IRAN’S IN DEEP
Country grapples with economic stress, crisis
TEHRAN, Iran — In recent days, Iranian authorities have conducted raids in several cities, seizing illicit stockpiles of rare goods and vowing to prosecute the culprits to calm a seething public.
The precious contraband: diapers.
Hyperinflation and a shortage of raw materials have made infant and adult diapers costly and exceedingly scarce, prompting some parents to revert to old-fashioned cloth diapers. Imported alternatives have tripled in price from a few months ago.
It’s just one more vivid sign of economic distress as Iran grapples with a currency crisis brought on by years of fiscal mismanagement and accelerated by the Trump administration’s decision to renew harsh sanctions over what it describes as the Islamic Republic’s malign influence in the Middle East.
With Iran’s currency, the rial, having shed more than half its value against the dollar since January, domestic manufacturers have seen soaring costs of raw materials such as ultra-absorbent cellulose, which diaper makers import from China, Indonesia and other countries.
The government struggled to provide manufacturers with sufficient foreign currency at subsidized rates, leading many to stop producing disposable diapers and sanitary products, leaving a smaller, costlier inventory on store shelves.
Iran’s protectionist diaper makers have long tried to block superior imports, so there were few alternatives on the market when the shortages hit, said Esfandyar Batmanghelidj, founder of Bourse & Bazaar, a publication that tracks Iran’s economy.
“The diaper fiasco is an example of how sudden crises, like the falling price of the rial, can bring to light longstanding issues across Iran’s supply chains,” Batmanghelidj said.
The shortages have created fresh misery for Iranian families, already suffering from stagnant wages, underemployment, the diminishing value of government subsidies and skyrocketing prices for fruit, vegetables and other daily goods.
With their first child due in two months, Tehran taxi driver Asghar Taheri and his wife were showered with several packages of Iranianmade diapers as gifts from their parents.
But facing an unreliable supply and mounting costs, they decided instead to swaddle their child in the cloth diapers that he was raised on, known as kuneh, and purchased a washing machine to clean them.
“We’re regressing instead of progressing,” said Taheri, 33. “We’re going back to the rags we used when I and my parents were infants.”
Four weeks ago, a package of about two dozen Iranianmade diapers could be found in Tehran pharmacies for about $3, according to the unofficial exchange rate. That same package now goes for nearly three times as much — an exorbitant amount for young couples whose monthly household incomes now average about $140.
With most babies requiring eight changes a day, that’s a new package every three days — meaning the average family could spend more than half its monthly income on diapers.
Days ago, parents waited in long lines at a Tehran superstore that advertised a sale on diapers. Now diapers are expensive everywhere, and every baby’s bodily function now comes with a formidable price tag.
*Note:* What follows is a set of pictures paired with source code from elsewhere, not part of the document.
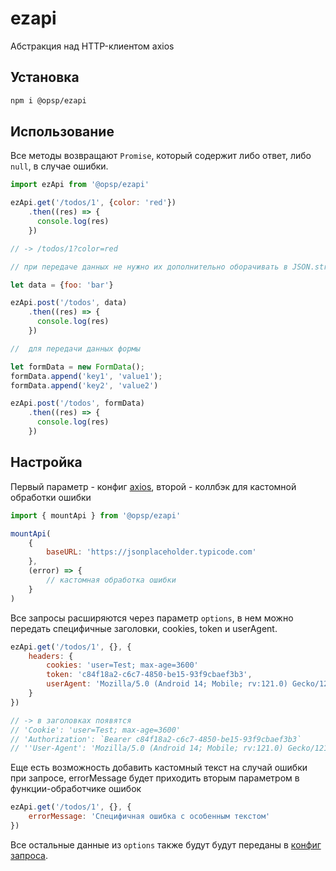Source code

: # ezapi
 Абстракция над HTTP-клиентом axios

## Установка
```sh
npm i @opsp/ezapi
```

## Использование
Все методы возвращают ``Promise``, который содержит либо ответ, либо ``null``, в случае ошибки.
```js
import ezApi from '@opsp/ezapi'

ezApi.get('/todos/1', {color: 'red'})
    .then((res) => {
      console.log(res)
    })

// -> /todos/1?color=red

// при передаче данных не нужно их дополнительно оборачивать в JSON.stringify(data), это сделано под капотом обработчика.

let data = {foo: 'bar'}

ezApi.post('/todos', data)
    .then((res) => {
      console.log(res)
    })

//  для передачи данных формы

let formData = new FormData();
formData.append('key1', 'value1');
formData.append('key2', 'value2')

ezApi.post('/todos', formData)
    .then((res) => {
      console.log(res)
    })

```

## Настройка 

Первый параметр - конфиг [axios](https://axios-http.com/docs/config_defaults), второй - коллбэк для кастомной обработки ошибки

```js
import { mountApi } from '@opsp/ezapi'

mountApi(
    {
        baseURL: 'https://jsonplaceholder.typicode.com'
    }, 
    (error) => {
        // кастомная обработка ошибки
    }
)

```

Все запросы расширяются через параметр ``options``, в нем можно передать специфичные заголовки, cookies, token и userAgent.

```js
ezApi.get('/todos/1', {}, {
    headers: {
        cookies: 'user=Test; max-age=3600'
        token: 'c84f18a2-c6c7-4850-be15-93f9cbaef3b3',
        userAgent: 'Mozilla/5.0 (Android 14; Mobile; rv:121.0) Gecko/121.0 Firefox/121.0'
    }
})

// -> в заголовках появятся
// 'Cookie': 'user=Test; max-age=3600'
// 'Authorization': `Bearer c84f18a2-c6c7-4850-be15-93f9cbaef3b3`
// ''User-Agent': 'Mozilla/5.0 (Android 14; Mobile; rv:121.0) Gecko/121.0 Firefox/121.0'
```
Еще есть возможность добавить кастомный текст на случай ошибки при запросе, errorMessage будет приходить вторым параметром в функции-обработчике ошибок

```js
ezApi.get('/todos/1', {}, {
    errorMessage: 'Специфичная ошибка с особенным текстом'
})

```

Все остальные данные из ``options`` также будут будут переданы в [конфиг запроса](https://axios-http.com/docs/req_config).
One father, shopping at a small grocery in western Tehran, said he had worked out that every time his infant urinated, it cost him about 14 cents.
“Our daily sales of diapers have diminished remarkably, simply because young parents can’t afford it,” said Zahra Hasani, an employee at a central Tehran pharmacy.
Hasani said many parents were purchasing cloth diapers made of white canvas or linen, which retail for about 50 cents apiece.
The issue has attracted the attention of Iran’s supreme leader, who blamed economic “saboteurs.”
“Suddenly in Tehran and other big cities, diapers are scarce,” the semiofficial Fars News Agency quoted Supreme Leader Ayatollah Ali Khamenei as saying in early September. “The enemy wants to make people angry with the government and state administration.”
But most Iranians blamed the theocracy for corruption in the heavily state-backed manufacturing sector and questioned why businesses relied on imported materials to produce such basic goods as diapers.
“They embezzle billions and take low-interest loans in huge amounts for cronies and well-connected importers and exporters and fail to procure raw materials for diapers,” lamented Taheri.